For RAG retrieval, Markdown tables are the practical default: they preserve cell relationships, render in most UIs, and occupy moderate token space. Extract each table as a separate chunk with the surrounding section heading attached — the heading provides context that the table alone lacks.

For tables spanning multiple pages, only docling and marker reliably reconstruct the full table as a single object. PyMuPDF and pdfplumber detect per-page table fragments that require post-processing to join.

Preserving Structural Metadata

Flat text chunks lose the document's organizational signal. Preserve at minimum:

  • Source file path and filename — for citation display
  • Page number — for pointing users to the source location
  • Section heading — the nearest h1/h2 ancestor of the chunk
  • Element typetitle, body, table, figure_caption, code_block

docling's lossless JSON output carries all of these natively. For other parsers, reconstruct heading context by tracking the last heading seen as you iterate through document elements.

Figure captions deserve explicit handling: skip the figure itself (unless you have a local vision model), but preserve the caption text as a chunk. Captions often contain the most specific factual claim associated with a diagram — retrieval of the caption text frequently surfaces the relevant section.

Example

A minimal Haystack indexing pipeline that parses PDFs with docling and writes them to a Qdrant collection. This is the first half of the full indexing pipeline from Module 2 — chunking and embedding stages follow in Modules 4 and 5.

from haystack import Pipeline
from haystack_integrations.components.converters.docling import DoclingConverter
from haystack.components.preprocessors import DocumentCleaner

converter = DoclingConverter(
    # Pass pre-downloaded model weights for fully air-gapped environments.
    # On the network-connected build host: run docling once to populate the cache,
    # then copy the cache directory into the air-gapped host.
    convert_kwargs={"artifacts_path": "/opt/models/docling"},
)

indexing = Pipeline()
indexing.add_component("converter", converter)
indexing.add_component("cleaner", DocumentCleaner(
    remove_empty_lines=True,
    remove_extra_whitespaces=True,
    remove_repeated_substrings=False,
))
indexing.connect("converter.documents", "cleaner.documents")

result = indexing.run({
    "converter": {"sources": ["corpus/attention_is_all_you_need.pdf"]},
})

for doc in result["cleaner"]["documents"]:
    print(f"[{doc.meta.get('page', '?')}] {doc.content[:120]}")

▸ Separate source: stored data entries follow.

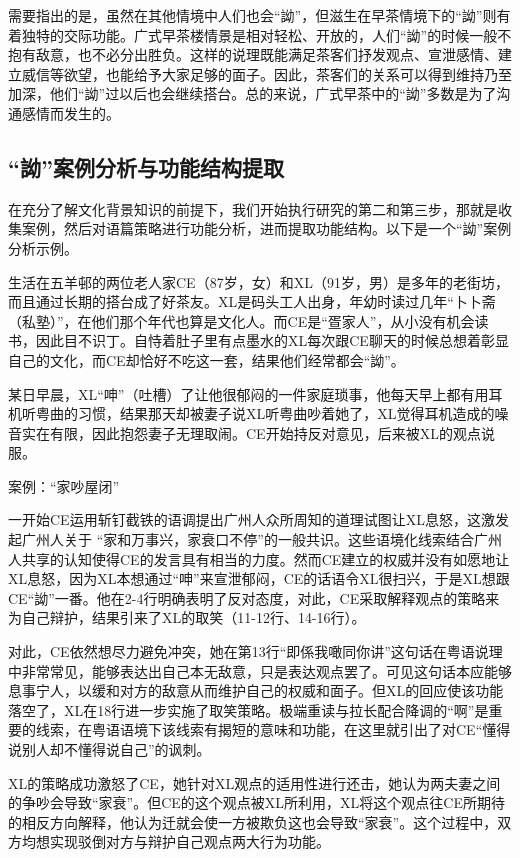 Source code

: \documentclass[b5paper,10.5pt,onecolumn,twoside,leqno,UTF8]{article}
\begin{document}
需要指出的是，虽然在其他情境中人们也会“詏”，但滋生在早茶情境下的“詏”则有着独特的交际功能。广式早茶楼情景是相对轻松、开放的，人们“詏”的时候一般不抱有敌意，也不必分出胜负。这样的说理既能满足茶客们抒发观点、宣泄感情、建立威信等欲望，也能给予大家足够的面子。因此，茶客们的关系可以得到维持乃至加深，他们“詏”过以后也会继续搭台。总的来说，广式早茶中的“詏”多数是为了沟通感情而发生的。

\subsection{“詏”案例分析与功能结构提取}
在充分了解文化背景知识的前提下，我们开始执行研究的第二和第三步，那就是收集案例，然后对语篇策略进行功能分析，进而提取功能结构。以下是一个“詏”案例分析示例。

生活在五羊邨的两位老人家CE（87岁，女）和XL（91岁，男）是多年的老街坊，而且通过长期的搭台成了好茶友。XL是码头工人出身，年幼时读过几年“卜卜斋（私塾）”，在他们那个年代也算是文化人。而CE是“疍家人”，从小没有机会读书，因此目不识丁。自恃着肚子里有点墨水的XL每次跟CE聊天的时候总想着彰显自己的文化，而CE却恰好不吃这一套，结果他们经常都会“詏”。

某日早晨，XL“呻”（吐槽）了让他很郁闷的一件家庭琐事，他每天早上都有用耳机听粤曲的习惯，结果那天却被妻子说XL听粤曲吵着她了，XL觉得耳机造成的噪音实在有限，因此抱怨妻子无理取闹。CE开始持反对意见，后来被XL的观点说服。

\begin{table}[h!]
\caption{案例：“家吵屋闭”}

\end{table}

一开始CE运用斩钉截铁的语调提出广州人众所周知的道理试图让XL息怒，这激发起广州人关于 “家和万事兴，家衰口不停”的一般共识。这些语境化线索结合广州人共享的认知使得CE的发言具有相当的力度。然而CE建立的权威并没有如愿地让XL息怒，因为XL本想通过“呻”来宣泄郁闷，CE的话语令XL很扫兴，于是XL想跟CE“詏”一番。他在2-4行明确表明了反对态度，对此，CE采取解释观点的策略来为自己辩护，结果引来了XL的取笑（11-12行、14-16行）。

对此，CE依然想尽力避免冲突，她在第13行“即係我噉同你讲”这句话在粤语说理中非常常见，能够表达出自己本无敌意，只是表达观点罢了。可见这句话本应能够息事宁人，以缓和对方的敌意从而维护自己的权威和面子。但XL的回应使该功能落空了，XL在18行进一步实施了取笑策略。极端重读与拉长配合降调的“啊”是重要的线索，在粤语语境下该线索有揭短的意味和功能，在这里就引出了对CE“懂得说别人却不懂得说自己”的讽刺。

XL的策略成功激怒了CE，她针对XL观点的适用性进行还击，她认为两夫妻之间的争吵会导致“家衰”。但CE的这个观点被XL所利用，XL将这个观点往CE所期待的相反方向解释，他认为迁就会使一方被欺负这也会导致“家衰”。这个过程中，双方均想实现驳倒对方与辩护自己观点两大行为功能。
\end{document}
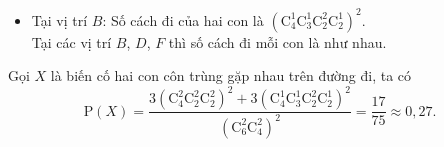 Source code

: \begin{ex}
{\begin{itemize}
Hành trình của kiến cũng tương tự mà theo chiều ngược lại nên kiến có $\mathrm{C}_4^2\mathrm{C}_2^2\mathrm{C}_2^2$ cách đi.\\ 
Số cách đi hai con là $\left(\mathrm{C}_4^2\mathrm{C}_2^2\mathrm{C}_2^2\right)^2$.\\
Tại các vị trí $A$, $C$, $E$ thì số cách đi mỗi con là như nhau.
\item Tại vị trí $B$: Số cách đi của hai con là $\left(\mathrm{C}_4^1\mathrm{C}_3^1\mathrm{C}_2^2\mathrm{C}_2^1\right)^2$.\\
Tại các vị trí $B$, $D$, $F$ thì số cách đi mỗi con là như nhau.
	\end{itemize}
Gọi $X$ là biến cố hai con côn trùng gặp nhau trên đường đi, ta có
$$\mathrm{P}(X)=\dfrac{3\left(\mathrm{C}_4^2\mathrm{C}_2^2 \mathrm{C}_2^2\right)^2+3\left(\mathrm{C}_4^1\mathrm{C}_3^1\mathrm{C}_2^2\mathrm{C}_2^1\right)^2}{\left(\mathrm{C}_6^2\mathrm{C}_4^2\right)^2}=\dfrac{17}{75} \approx 0{,}27.$$
}
\end{ex}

DoclingConverter runs layout detection, table structure recognition, and reading-order reconstruction locally. The resulting Document objects carry page numbers, bounding boxes, and element types in the meta dict — metadata that survives all downstream stages (chunk, embed, retrieve) when you configure the DocumentSplitter to preserve it.

Swapping parsers inside this pipeline is a one-line change. The parser class determines which source formats the pipeline accepts and the richness of meta; everything downstream stays the same:

# Fast path for digital PDFs — no ML inference
from haystack.components.converters import PyPDFToDocument
indexing.add_component("converter", PyPDFToDocument())

# Multi-format ETL with auto-detection
from haystack_integrations.components.converters.unstructured import UnstructuredFileConverter
indexing.add_component("converter", UnstructuredFileConverter())

# Mixed corpus — route by extension with a FileTypeRouter upstream
from haystack.components.routers import FileTypeRouter
indexing.add_component("router", FileTypeRouter(
    mime_types=["application/pdf", "application/vnd.openxmlformats-officedocument.wordprocessingml.document"],
))
indexing.add_component("pdf_converter", DoclingConverter())
indexing.add_component("docx_converter", DOCXToDocument())
indexing.connect("router.application/pdf", "pdf_converter.sources")
indexing.connect("router.application/vnd.openxmlformats-officedocument.wordprocessingml.document", "docx_converter.sources")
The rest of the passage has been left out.